Batman vs. The Punisher.
It's been said that there are really only two superheroes: Superman and Batman. Everyone else is just a variation of these archetypes. The idea is that either you're a guy with superpowers or a crimefighter with mad skills and special equipment. The latter type is usually seen as more true to life, though it encompasses sci-fi heroes like Iron Man. You could say, then, that The Punisher is just a Batman variant.
But the differences are important, and they consist of more than just a willingness to kill.
The debate about how each character gets the job done matters only to a point. Neither Batman, nor Superman, nor the Punisher nor any hero ever puts an end to crime. All of them work outside of the law. None thinks the justice system sufficient.
In a way, all comic book heroes are reactionary figures.

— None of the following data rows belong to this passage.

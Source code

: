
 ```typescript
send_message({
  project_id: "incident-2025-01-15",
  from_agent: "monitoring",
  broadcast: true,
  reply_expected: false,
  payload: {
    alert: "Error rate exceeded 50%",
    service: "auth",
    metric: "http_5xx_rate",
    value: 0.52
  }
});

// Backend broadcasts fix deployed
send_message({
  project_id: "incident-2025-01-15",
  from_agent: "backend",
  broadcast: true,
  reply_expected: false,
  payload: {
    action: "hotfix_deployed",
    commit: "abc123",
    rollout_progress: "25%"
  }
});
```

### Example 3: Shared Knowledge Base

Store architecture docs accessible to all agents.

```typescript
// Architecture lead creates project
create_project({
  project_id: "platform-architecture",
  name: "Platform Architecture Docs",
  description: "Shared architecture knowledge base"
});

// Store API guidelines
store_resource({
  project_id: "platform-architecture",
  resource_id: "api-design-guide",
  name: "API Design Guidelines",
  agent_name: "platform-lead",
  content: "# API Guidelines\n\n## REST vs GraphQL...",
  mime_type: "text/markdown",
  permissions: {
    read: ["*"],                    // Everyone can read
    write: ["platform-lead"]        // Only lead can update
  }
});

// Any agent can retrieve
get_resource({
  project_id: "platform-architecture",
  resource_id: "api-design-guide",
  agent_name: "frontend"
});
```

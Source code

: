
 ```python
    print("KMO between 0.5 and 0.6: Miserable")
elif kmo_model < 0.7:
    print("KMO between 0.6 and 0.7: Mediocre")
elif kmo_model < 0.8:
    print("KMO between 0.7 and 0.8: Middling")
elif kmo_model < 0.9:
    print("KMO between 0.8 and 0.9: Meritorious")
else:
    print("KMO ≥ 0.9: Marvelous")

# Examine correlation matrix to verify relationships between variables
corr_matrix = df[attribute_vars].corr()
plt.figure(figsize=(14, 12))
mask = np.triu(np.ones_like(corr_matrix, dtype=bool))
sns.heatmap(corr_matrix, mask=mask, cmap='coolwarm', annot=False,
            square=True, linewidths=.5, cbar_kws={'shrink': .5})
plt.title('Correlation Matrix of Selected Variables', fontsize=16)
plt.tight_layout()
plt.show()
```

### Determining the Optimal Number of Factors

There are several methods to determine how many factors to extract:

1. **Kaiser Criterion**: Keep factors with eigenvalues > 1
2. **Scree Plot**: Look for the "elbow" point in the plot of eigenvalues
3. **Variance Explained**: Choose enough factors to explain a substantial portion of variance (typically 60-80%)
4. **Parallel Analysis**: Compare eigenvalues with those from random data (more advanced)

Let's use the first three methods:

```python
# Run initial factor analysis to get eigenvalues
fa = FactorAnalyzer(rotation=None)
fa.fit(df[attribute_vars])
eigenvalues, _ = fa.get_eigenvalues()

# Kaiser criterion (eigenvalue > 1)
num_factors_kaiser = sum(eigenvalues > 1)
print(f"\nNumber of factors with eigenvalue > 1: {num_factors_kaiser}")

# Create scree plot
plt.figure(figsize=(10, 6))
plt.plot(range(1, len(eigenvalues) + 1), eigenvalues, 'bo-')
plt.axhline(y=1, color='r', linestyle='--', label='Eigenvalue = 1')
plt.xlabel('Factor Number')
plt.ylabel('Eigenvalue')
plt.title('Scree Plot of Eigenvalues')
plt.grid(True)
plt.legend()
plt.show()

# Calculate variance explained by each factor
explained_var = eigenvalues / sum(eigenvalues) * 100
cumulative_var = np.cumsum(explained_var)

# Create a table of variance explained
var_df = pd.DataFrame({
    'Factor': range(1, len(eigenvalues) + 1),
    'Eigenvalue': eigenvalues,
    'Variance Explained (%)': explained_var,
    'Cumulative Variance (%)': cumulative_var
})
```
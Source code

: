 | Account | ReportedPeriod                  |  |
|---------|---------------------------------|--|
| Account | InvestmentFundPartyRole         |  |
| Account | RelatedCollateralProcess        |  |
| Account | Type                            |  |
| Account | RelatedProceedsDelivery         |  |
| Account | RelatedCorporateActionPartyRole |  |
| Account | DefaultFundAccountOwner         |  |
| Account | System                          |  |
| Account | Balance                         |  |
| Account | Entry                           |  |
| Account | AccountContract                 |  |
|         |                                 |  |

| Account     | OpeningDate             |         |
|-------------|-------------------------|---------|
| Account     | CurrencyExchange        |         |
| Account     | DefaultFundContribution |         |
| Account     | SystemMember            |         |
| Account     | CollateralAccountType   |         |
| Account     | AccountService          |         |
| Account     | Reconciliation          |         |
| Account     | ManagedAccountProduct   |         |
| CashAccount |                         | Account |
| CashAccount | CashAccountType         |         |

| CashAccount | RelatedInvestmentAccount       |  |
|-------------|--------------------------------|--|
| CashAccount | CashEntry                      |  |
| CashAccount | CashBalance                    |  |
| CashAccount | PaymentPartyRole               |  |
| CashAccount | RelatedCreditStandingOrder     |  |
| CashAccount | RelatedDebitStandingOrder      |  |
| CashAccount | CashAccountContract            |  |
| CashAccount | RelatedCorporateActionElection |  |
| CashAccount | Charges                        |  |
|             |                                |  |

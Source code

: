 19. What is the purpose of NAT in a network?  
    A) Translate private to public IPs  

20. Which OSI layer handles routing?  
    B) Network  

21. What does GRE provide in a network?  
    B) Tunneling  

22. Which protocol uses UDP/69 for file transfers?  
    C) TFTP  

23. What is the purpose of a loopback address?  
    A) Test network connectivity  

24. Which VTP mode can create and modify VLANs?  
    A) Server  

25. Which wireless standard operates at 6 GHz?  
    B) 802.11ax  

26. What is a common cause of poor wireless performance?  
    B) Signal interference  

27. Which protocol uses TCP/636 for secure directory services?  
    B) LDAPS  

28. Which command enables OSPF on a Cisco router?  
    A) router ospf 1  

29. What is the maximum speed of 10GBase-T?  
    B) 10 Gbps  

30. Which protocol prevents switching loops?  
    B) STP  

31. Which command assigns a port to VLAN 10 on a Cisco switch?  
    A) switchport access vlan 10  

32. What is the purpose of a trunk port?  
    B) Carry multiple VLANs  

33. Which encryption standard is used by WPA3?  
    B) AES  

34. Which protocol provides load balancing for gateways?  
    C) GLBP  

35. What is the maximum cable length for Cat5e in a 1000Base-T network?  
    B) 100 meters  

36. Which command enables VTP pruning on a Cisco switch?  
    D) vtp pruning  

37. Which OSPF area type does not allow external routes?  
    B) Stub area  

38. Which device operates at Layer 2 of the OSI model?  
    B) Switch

Let's move on to other differences. I'd argue that equipment and identity distinguish the Punisher. He has no alter-ego, and he uses mostly real-world equipment. Yes; from time-to-time, the Punisher has used near sci-fi gear, but never anything as outlandish as Batman. Castle kills with real guns.
If you want to read the craziest Punisher comic of all time, pick up The Punisher Armory, a 10-issue series from the early '90s. You never see Castle in the book. The comic consists of nothing but drawings of real-world equipment with Castle talking about it in editor's boxes. Seriously: page after page of guns, knives, body armor, fighting dummies, shooting ranges, tear gas, and so on. Much of this is stuff you can actually buy. And Castle just blabs to you about it. For ten issues.
That realism is part of what makes the P-man so compelling.
Brazuca: thanks for the heads-up on that movie--and thanks especially for the extremely interesting way The Punisher has been translated into Portuguese. But are you telling me that the movie about the Special Brazilian Police Squad has a basis in reality? I'm saying that Punisher comics tell us why there's no Punisher in real life, not in other fiction.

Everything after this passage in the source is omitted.